Погода была всегда очень хорошая, неутомительная, чаще всего солнечная, теплая и ласковая, и от мокрой земли пахло весной.

Почти каждый день мы садились в небольшую машину и мчались по шоссе мимо странной живописи и графики дорожных знаков, которые, подобно работам абстракционистов, хотя и не имели ничего общего с живописью, но тем не менее руководили нашим движением, предупреждая и давая понять условным языком своих ломаных линий, зигзагов, крючков, треугольников, разноцветных кружков и полосок обо всем, что подстерегает нас впереди, то есть в самом недалеком будущем. Курбе говорил: «То, чего мы не видим, несуществующее и абстрактное, не относится к области живописи». Это верно, но к какой-то области оно все же относится! Я думаю, к области новой – третьей – сигнальной системы, которая идет на смену устаревшей. «Только письмо и звук, – говорил Джон Бернал, отказывая цвету в этом праве, – воплощают мысль человека, а теперь счетные устройства и их коды могут материально воплотить человеческую мысль в совершенно новые формы, в какой-то мере заменить язык и даже пойти в своем развитии дальше языка».

Мы мчались мимо реклам, нарисованных светящимися красками, то и дело въезжая в зеленые тоннели вязов, смешивавших над нами свои таинственные кроны.

Сигналы из будущего неслись нам навстречу, предостерегая и предотвращая опасности, подстерегавшие нас за каждым поворотом времени.

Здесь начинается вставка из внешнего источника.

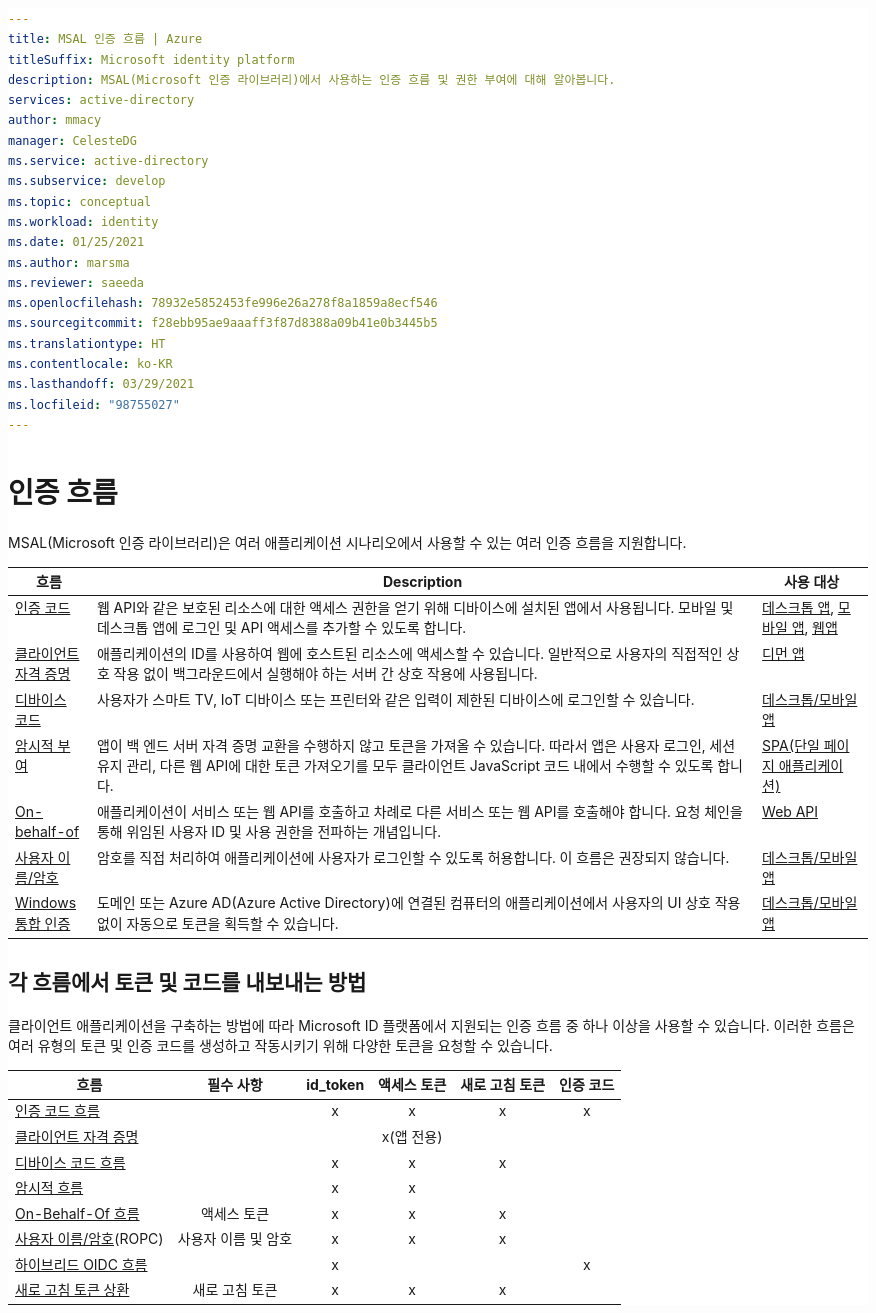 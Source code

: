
 ```yaml
---
title: MSAL 인증 흐름 | Azure
titleSuffix: Microsoft identity platform
description: MSAL(Microsoft 인증 라이브러리)에서 사용하는 인증 흐름 및 권한 부여에 대해 알아봅니다.
services: active-directory
author: mmacy
manager: CelesteDG
ms.service: active-directory
ms.subservice: develop
ms.topic: conceptual
ms.workload: identity
ms.date: 01/25/2021
ms.author: marsma
ms.reviewer: saeeda
ms.openlocfilehash: 78932e5852453fe996e26a278f8a1859a8ecf546
ms.sourcegitcommit: f28ebb95ae9aaaff3f87d8388a09b41e0b3445b5
ms.translationtype: HT
ms.contentlocale: ko-KR
ms.lasthandoff: 03/29/2021
ms.locfileid: "98755027"
---
```

# <a name="authentication-flows"></a>인증 흐름

MSAL(Microsoft 인증 라이브러리)은 여러 애플리케이션 시나리오에서 사용할 수 있는 여러 인증 흐름을 지원합니다.

| 흐름 | Description | 사용 대상 |
|--|--|--|
| [인증 코드](#authorization-code) | 웹 API와 같은 보호된 리소스에 대한 액세스 권한을 얻기 위해 디바이스에 설치된 앱에서 사용됩니다. 모바일 및 데스크톱 앱에 로그인 및 API 액세스를 추가할 수 있도록 합니다. | [데스크톱 앱](scenario-desktop-overview.md), [모바일 앱](scenario-mobile-overview.md), [웹앱](scenario-web-app-call-api-overview.md) |
| [클라이언트 자격 증명](#client-credentials) | 애플리케이션의 ID를 사용하여 웹에 호스트된 리소스에 액세스할 수 있습니다. 일반적으로 사용자의 직접적인 상호 작용 없이 백그라운드에서 실행해야 하는 서버 간 상호 작용에 사용됩니다. | [디먼 앱](scenario-daemon-overview.md) |
| [디바이스 코드](#device-code) | 사용자가 스마트 TV, IoT 디바이스 또는 프린터와 같은 입력이 제한된 디바이스에 로그인할 수 있습니다. | [데스크톱/모바일 앱](scenario-desktop-acquire-token.md#command-line-tool-without-a-web-browser) |
| [암시적 부여](#implicit-grant) | 앱이 백 엔드 서버 자격 증명 교환을 수행하지 않고 토큰을 가져올 수 있습니다. 따라서 앱은 사용자 로그인, 세션 유지 관리, 다른 웹 API에 대한 토큰 가져오기를 모두 클라이언트 JavaScript 코드 내에서 수행할 수 있도록 합니다. | [SPA(단일 페이지 애플리케이션)](scenario-spa-overview.md) |
| [On-behalf-of](#on-behalf-of) | 애플리케이션이 서비스 또는 웹 API를 호출하고 차례로 다른 서비스 또는 웹 API를 호출해야 합니다. 요청 체인을 통해 위임된 사용자 ID 및 사용 권한을 전파하는 개념입니다. | [Web API](scenario-web-api-call-api-overview.md) |
| [사용자 이름/암호](#usernamepassword) | 암호를 직접 처리하여 애플리케이션에 사용자가 로그인할 수 있도록 허용합니다. 이 흐름은 권장되지 않습니다. | [데스크톱/모바일 앱](scenario-desktop-acquire-token.md#username-and-password) |
| [Windows 통합 인증](#integrated-windows-authentication) | 도메인 또는 Azure AD(Azure Active Directory)에 연결된 컴퓨터의 애플리케이션에서 사용자의 UI 상호 작용 없이 자동으로 토큰을 획득할 수 있습니다. | [데스크톱/모바일 앱](scenario-desktop-acquire-token.md#integrated-windows-authentication) |

## <a name="how-each-flow-emits-tokens-and-codes"></a>각 흐름에서 토큰 및 코드를 내보내는 방법

클라이언트 애플리케이션을 구축하는 방법에 따라 Microsoft ID 플랫폼에서 지원되는 인증 흐름 중 하나 이상을 사용할 수 있습니다. 이러한 흐름은 여러 유형의 토큰 및 인증 코드를 생성하고 작동시키기 위해 다양한 토큰을 요청할 수 있습니다.

| 흐름                                                                               | 필수 사항            | id_token | 액세스 토큰 | 새로 고침 토큰 | 인증 코드 |
|------------------------------------------------------------------------------------|:-------------------:|:--------:|:------------:|:-------------:|:------------------:|
| [인증 코드 흐름](v2-oauth2-auth-code-flow.md)                             |                     | x        | x            | x             | x                  |
| [클라이언트 자격 증명](v2-oauth2-client-creds-grant-flow.md)                         |                     |          | x(앱 전용) |               |                    |
| [디바이스 코드 흐름](v2-oauth2-device-code.md)                                       |                     | x        | x            | x             |                    |
| [암시적 흐름](v2-oauth2-implicit-grant-flow.md)                                  |                     | x        | x            |               |                    |
| [On-Behalf-Of 흐름](v2-oauth2-on-behalf-of-flow.md)                                | 액세스 토큰        | x        | x            | x             |                    |
| [사용자 이름/암호](v2-oauth-ropc.md)(ROPC)                                       | 사용자 이름 및 암호 | x        | x            | x             |                    |
| [하이브리드 OIDC 흐름](v2-protocols-oidc.md#protocol-diagram-access-token-acquisition) |                     | x        |              |               | x                  |
| [새로 고침 토큰 상환](v2-oauth2-auth-code-flow.md#refresh-the-access-token)   | 새로 고침 토큰       | x        | x            | x             |                    |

На поворотах мелькали бело-черно-красные столбики, напоминавшие абстрактное изображение аистов, стоящих вдоль дороги.


У меня уже не болело плечо. Никогда не кружилась голова, не ломило затылок.

Жену тоже ничего не терзало. Мы почти никогда не спали, ни днем, ни ночью, а чаще всего сидели в старомодных креслах перед камином, где тлело громадное бревно, положенное косо. Она вязала. А я старался ничего не делать. Даже не думать. Я только смотрел в окно и собирал различные наблюдения, не имевшие никакой ценности: ни научной, ни художественной, ни философской. Так, например, я заметил, что из одной и той же почвы, почти из одного и того же места растут два совершенно различных растения – одно красивое и ценное, вроде конского каштана, другое некрасивое и дешевое, с плохой древесиной, вроде ольхи. Вообще я очень много наблюдал за материей, принявшей ту или другую форму. Я пришел к выводу, что не только содержание обусловливает форму, а еще что-то другое. Наблюдая за природой, я сделал вывод, что раз все, что мы видим, есть физические тела и как таковые имеют объем – тело дороги, тело кленового листа, многочисленные тельца песка (ибо каждая песчинка есть тело), даже тело тумана, – то и живописи в чистом виде не существует, она всегда лишь более или менее удачная имитация скульптуры.

Итак, пусть лучше вместо живописи будет раскрашенная скульптура, а дороги пусть лучше стоят где-нибудь на опушке леса, накрученные на громадные дощатые катушки вроде тех, на которые наматывают электрический кабель.


Я проводил время бесполезно, так как не стану утверждать, что занятие вопросами формы приносит пользу.


Даже очень красивый закат среди деревьев и колоколен имел не только цвет, но также форму, объем, вес, как будто был отлит из гипса, раскрашенного каким-нибудь посредственным пейзажистом.

Когда-то мы с женой дали слово любить друг друга до гроба и даже за гробом. Это оказалось гораздо проще, чем мы тогда предполагали. Только любовь приняла другую форму.

Я носил поверх свитера потертую, удобную куртку. И прочные башмаки. Жена одевалась, как и прежде, тоже во что-то шерстяное, серенькое, и в ее ушах ярко блестели различными цветами – от фиолетового до зеленого – очень маленькие брильянтовые сережки, еще не превратившиеся в чистый уголь. Часто мы совершали прогулки пешком, и тогда она надевала короткое кожаное пальто и красные перчатки.